Material shown section start
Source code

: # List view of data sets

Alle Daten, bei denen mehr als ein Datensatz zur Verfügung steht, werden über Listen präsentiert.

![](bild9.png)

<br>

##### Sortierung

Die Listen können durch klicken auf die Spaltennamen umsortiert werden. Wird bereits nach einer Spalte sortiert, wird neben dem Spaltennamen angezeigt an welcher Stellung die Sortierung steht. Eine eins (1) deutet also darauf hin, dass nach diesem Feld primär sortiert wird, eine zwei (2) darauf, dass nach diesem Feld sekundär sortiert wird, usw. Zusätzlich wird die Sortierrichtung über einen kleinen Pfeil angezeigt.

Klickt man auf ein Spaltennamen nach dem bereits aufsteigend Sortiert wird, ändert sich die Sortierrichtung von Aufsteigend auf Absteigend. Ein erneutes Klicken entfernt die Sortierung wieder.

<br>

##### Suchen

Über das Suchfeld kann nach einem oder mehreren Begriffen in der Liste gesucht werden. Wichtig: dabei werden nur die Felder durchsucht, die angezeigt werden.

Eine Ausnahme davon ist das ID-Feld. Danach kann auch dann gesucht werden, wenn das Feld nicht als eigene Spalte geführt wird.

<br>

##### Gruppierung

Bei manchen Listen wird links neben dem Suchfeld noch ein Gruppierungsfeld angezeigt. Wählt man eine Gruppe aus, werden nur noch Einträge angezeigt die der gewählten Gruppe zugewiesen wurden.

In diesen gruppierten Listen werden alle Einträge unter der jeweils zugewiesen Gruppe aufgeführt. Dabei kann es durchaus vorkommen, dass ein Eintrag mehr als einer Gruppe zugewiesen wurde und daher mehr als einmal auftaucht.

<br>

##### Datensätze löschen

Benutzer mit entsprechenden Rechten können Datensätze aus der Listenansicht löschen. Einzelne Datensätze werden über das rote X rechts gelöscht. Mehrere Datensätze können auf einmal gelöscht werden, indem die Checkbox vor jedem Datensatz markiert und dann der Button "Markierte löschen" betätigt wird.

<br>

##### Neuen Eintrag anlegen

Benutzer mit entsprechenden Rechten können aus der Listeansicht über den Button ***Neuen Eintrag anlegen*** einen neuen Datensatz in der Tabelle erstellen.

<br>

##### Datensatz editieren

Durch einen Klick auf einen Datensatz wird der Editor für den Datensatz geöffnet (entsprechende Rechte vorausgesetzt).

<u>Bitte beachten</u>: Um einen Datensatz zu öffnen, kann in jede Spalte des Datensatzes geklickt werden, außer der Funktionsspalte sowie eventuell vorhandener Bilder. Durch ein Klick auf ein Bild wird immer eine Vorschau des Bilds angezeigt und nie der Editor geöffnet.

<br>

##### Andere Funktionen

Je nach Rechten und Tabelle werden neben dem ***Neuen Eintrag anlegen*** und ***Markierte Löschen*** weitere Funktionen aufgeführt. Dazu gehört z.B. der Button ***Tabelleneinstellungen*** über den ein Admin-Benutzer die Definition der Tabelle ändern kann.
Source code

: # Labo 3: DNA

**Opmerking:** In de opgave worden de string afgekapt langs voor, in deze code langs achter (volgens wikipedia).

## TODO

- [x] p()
Material shown section end
* Problem description
Report how many lines of the entries above contain the word "geöffnet", giving the number by itself.

* Response to the task
2